Answer
The estimate of the double integral of $f$ over the small rectangle ${\cal R} = \left[ {0.9,1.1} \right] \times \left[ {1.9,2.1} \right]$ is $0.16$.
Work Step by Step
We are given $f\left( {1,2} \right) = 4$.
Let the partition be regular and the dimensions of the subrectangle be $\Delta x = 0.2$ and $\Delta y = 0.2$ (please see the figure attached). Since the region is ${\cal R} = \left[ {0.9,1.1} \right] \times \left[ {1.9,2.1} \right]$, so the grid $N \times M$ is $1 \times 1$.

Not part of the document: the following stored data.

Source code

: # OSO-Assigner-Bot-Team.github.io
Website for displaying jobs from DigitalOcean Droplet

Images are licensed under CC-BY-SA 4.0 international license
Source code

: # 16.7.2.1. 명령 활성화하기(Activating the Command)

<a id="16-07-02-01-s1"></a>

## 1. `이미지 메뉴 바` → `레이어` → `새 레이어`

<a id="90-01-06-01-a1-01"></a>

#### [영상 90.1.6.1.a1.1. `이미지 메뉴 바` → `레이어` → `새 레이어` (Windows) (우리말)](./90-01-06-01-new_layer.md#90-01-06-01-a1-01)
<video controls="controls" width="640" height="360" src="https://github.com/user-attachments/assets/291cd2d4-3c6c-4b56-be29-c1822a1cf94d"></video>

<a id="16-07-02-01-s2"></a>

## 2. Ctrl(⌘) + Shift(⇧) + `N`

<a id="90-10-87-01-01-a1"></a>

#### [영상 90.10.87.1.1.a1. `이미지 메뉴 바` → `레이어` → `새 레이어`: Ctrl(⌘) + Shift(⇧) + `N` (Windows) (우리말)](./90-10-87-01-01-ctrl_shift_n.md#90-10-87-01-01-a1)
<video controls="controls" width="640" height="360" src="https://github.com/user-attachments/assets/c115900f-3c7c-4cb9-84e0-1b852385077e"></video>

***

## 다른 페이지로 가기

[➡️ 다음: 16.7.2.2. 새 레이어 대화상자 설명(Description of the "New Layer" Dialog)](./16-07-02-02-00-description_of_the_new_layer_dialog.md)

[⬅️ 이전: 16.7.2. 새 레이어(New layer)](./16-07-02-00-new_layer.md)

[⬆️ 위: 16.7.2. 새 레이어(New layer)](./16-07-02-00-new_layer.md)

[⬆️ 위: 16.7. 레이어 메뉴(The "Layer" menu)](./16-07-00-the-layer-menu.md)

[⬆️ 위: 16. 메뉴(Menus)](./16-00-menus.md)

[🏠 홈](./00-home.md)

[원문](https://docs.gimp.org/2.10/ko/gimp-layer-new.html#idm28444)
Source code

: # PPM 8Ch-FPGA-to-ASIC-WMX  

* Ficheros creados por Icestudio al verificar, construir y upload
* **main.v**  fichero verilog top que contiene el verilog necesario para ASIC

The Riemann sum ${S_{1,1}}$ is the estimate of the double integral $\mathop \smallint \limits_{x = 0.9}^{1.1} \mathop \smallint \limits_{y = 1.9}^{2.1} f{\rm{d}}y{\rm{d}}x$, that is
${S_{1,1}} = \mathop \sum \limits_{i = 1}^1 \mathop \sum \limits_{j = 1}^1 f\left( {{P_{ij}}} \right)\Delta {x_i}\Delta {y_j} = 4\cdot0.2\cdot0.2 = 0.16$
So, the estimate of the double integral of $f$ over the small rectangle ${\cal R} = \left[ {0.9,1.1} \right] \times \left[ {1.9,2.1} \right]$ is $0.16$.